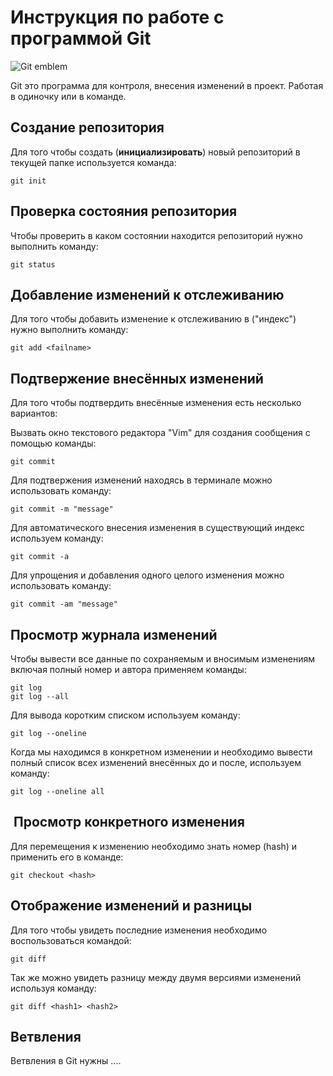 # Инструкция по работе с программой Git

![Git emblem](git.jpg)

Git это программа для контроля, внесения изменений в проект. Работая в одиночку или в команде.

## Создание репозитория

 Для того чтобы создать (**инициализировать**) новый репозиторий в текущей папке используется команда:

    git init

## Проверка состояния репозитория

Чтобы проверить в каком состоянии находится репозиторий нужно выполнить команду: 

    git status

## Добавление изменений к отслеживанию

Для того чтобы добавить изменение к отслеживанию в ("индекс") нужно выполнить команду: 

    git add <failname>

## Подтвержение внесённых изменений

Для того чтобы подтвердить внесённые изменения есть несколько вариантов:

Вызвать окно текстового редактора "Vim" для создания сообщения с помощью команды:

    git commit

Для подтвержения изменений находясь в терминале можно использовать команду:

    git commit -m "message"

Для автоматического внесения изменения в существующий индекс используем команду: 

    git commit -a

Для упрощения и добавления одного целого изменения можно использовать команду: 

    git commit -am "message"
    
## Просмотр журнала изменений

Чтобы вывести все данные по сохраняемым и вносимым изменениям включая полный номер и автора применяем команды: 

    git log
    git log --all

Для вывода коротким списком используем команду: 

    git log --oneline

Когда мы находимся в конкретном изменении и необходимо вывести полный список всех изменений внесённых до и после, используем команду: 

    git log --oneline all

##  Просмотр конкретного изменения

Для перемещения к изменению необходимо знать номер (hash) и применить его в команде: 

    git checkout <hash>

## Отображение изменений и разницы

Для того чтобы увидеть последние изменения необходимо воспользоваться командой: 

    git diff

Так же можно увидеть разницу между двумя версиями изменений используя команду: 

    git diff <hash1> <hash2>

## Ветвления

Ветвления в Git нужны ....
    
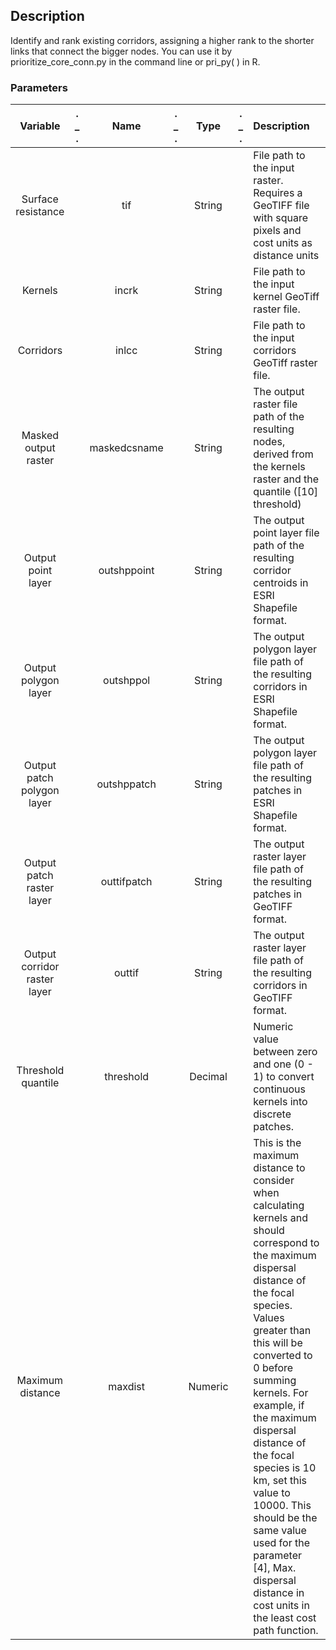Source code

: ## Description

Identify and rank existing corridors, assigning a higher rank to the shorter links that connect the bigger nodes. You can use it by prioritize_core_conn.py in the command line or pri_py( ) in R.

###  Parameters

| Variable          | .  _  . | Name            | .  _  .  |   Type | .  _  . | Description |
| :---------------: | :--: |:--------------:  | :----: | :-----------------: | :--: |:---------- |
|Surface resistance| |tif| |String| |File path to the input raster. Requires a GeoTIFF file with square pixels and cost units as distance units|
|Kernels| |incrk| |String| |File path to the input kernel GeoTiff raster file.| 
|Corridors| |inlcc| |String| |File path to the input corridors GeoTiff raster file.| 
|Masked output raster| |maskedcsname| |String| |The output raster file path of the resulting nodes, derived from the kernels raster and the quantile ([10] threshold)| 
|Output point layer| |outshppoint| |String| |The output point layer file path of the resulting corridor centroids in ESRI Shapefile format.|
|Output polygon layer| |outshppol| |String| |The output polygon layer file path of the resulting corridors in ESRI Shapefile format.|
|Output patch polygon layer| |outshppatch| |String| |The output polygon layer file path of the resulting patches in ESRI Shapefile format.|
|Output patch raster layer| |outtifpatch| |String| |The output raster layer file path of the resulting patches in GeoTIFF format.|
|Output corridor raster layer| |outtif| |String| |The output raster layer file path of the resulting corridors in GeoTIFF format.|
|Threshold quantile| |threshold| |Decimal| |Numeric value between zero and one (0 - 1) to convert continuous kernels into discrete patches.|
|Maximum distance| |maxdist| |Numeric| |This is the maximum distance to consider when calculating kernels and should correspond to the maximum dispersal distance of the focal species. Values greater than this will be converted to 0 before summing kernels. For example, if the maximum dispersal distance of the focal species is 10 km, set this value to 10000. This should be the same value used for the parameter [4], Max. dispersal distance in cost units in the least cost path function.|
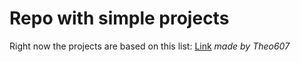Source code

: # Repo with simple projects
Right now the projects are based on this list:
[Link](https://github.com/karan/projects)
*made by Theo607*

==*==

**WHAT NEEDS TO BE DONE:**
Reproduce verbatim the lines above, from the line with "Identify and rank" through the line with "kernel GeoTiff raster file.|".

**COMPLETED TASK:**
Identify and rank existing corridors, assigning a higher rank to the shorter links that connect the bigger nodes. You can use it by prioritize_core_conn.py in the command line or pri_py( ) in R.

###  Parameters

| Variable          | .  _  . | Name            | .  _  .  |   Type | .  _  . | Description |
| :---------------: | :--: |:--------------:  | :----: | :-----------------: | :--: |:---------- |
|Surface resistance| |tif| |String| |File path to the input raster. Requires a GeoTIFF file with square pixels and cost units as distance units|
|Kernels| |incrk| |String| |File path to the input kernel GeoTiff raster file.| 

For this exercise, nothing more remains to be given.